Wage theft, Mass and Cass
In
addition to the passage of the surveillance ordinance, two other docket
items were referred to the Government Operations Committee. The first
was an ordinance preventing wage theft in the City of Boston, submitted
by Arroyo and Councilor Julia Mejia. The second was a late file by
Councilor Frank Baker, looking to ensure “access to public spaces” as
the ongoing crisis at Massachusetts Avenue and Melnea Cass Boulevard
continues to worsen.
Arroyo’s
ordinance looks to stop wage theft by creating a Wage Theft Advisory
Committee to take complaints of employers committing theft and “generate
education and guidance to employees affected by wage theft and publish
an annual report about those complaints and what was done about them.
The
legislation also creates strengthened communication with other
government entities such as the Attorney General’s Office and will
create a more rigorous process for granting approval to project
proposals, as many instances of wage theft happen among contractors
working as gig workers.
Illustrating
the rampant problem in the industry, Arroyo was joined in the Council
chamber by representatives of Carpenters Local 723, which he said helped
inform the language of the ordinance.
A
story in the Banner earlier this month explored stolen wages paired
with dangerous conditions for those working in construction.

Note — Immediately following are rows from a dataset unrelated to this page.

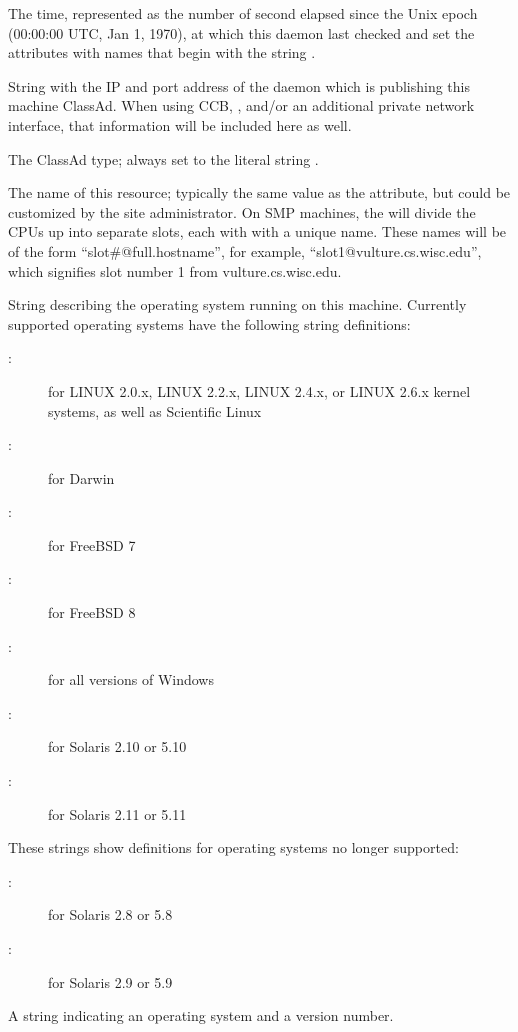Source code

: \begin{description}
\item[\AdAttr{MonitorSelfTime}:] The  time, represented as the number of
  second elapsed since the Unix epoch (00:00:00 UTC, Jan 1, 1970),
  at which this daemon last checked and set the attributes with names that
  begin with the string .
  
\item[\AdAttr{MyAddress}:] String with the IP and port address of the
 daemon which is publishing this machine ClassAd.
When using CCB, , and/or an additional private
network interface, that information will be included here as well.

\item[\AdAttr{MyType}:] The ClassAd type; always set to the literal string .
%
\item[\AdAttr{Name}:] The name of this resource; typically the same value as
the  attribute, but could be customized by the site
administrator.
On SMP machines, the  will divide the CPUs up into separate
slots, each with with a unique name.
These names will be of the form ``slot\#@full.hostname'', for example,
``slot1@vulture.cs.wisc.edu'', which signifies slot number 1 from
vulture.cs.wisc.edu.
%
\label{OpSys-machine-attribute}
\item[\AdAttr{OpSys}:] String describing the operating system running on this
machine.  
Currently supported operating systems have the following string
definitions:
	\begin{description}
	\item[:] for LINUX 2.0.x, LINUX 2.2.x,
	LINUX 2.4.x, or LINUX 2.6.x kernel systems, as well as Scientific Linux 
	\item[:] for Darwin
	\item[:] for FreeBSD 7
	\item[:] for FreeBSD 8
	\item[:] for all versions of Windows
	\item[:] for Solaris 2.10 or 5.10
	\item[:] for Solaris 2.11 or 5.11
	\end{description}
These strings show definitions for operating systems no longer supported:
	\begin{description}
	\item[:] for Solaris 2.8 or 5.8
	\item[:] for Solaris 2.9 or 5.9
	\end{description}
%
\item[\AdAttr{OpSysAndVer}:] A string indicating an operating system and
a version number.


\end{description}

Additionally, the Banner’s reporting looks at how many of the jobs
engaging in these practices go to undocumented immigrants looking to
make a living.
“It’s not the higher-ups who are
experiencing wage theft, it’s not the CEO, the CFO, or the general
manager,” Mejia said at the Oct. 20 meeting. “It’s the low-income
workers, the people out in these work sites doing the work. It’s the
people who, if $100 or so is missing out of their paycheck it can’t just
be written off. That money is for food, shelter, heat, medical bills
and more.”
Before the
measure was referred to committee, Councilors Ed Flynn, Andrea Campbell,
Lydia Edwards, Kenzie Bok, Liz Breadon, Michael Flaherty, Frank Baker
and both mayoral candidates — Michelle Wu and Annissa Essaibi George —
added their names to the ordinance.
Baker’s
ordinance regarding “access to public spaces” condemns the current
state of the encampments at and around the “Mass and Cass” intersection
as a threat to public safety and looks to engage the Council in
decreasing the population living on the street.
“It’s
time for us to start dealing with this,” Baker told the Council, after
calling Janey’s recent executive order authorizing the removal of tents
“a day late and a dollar short.”
Baker
wants to create a “coordinating response center” that includes an
outreach team as well as police, fire, transportation and health
professionals in order to deal with the ongoing issue and hopefully
coordinate finding long-term rehabilitation for those in the area.
Though
the ordinance moved on to the Government Operations Committee with a
majority of cosponsors on the Council, several spoke up to air out
initial concerns.
Edwards
shared her concern, stating that she hoped the Council could come to an
agreement on updated language that is very specific on how tents would
be removed and how those struggling with addiction would be engaged
with.
“I don’t want to criminalize being poor and homeless,” she said.
It’s unclear how the Council’s work will coordinate with Janey’s executive order.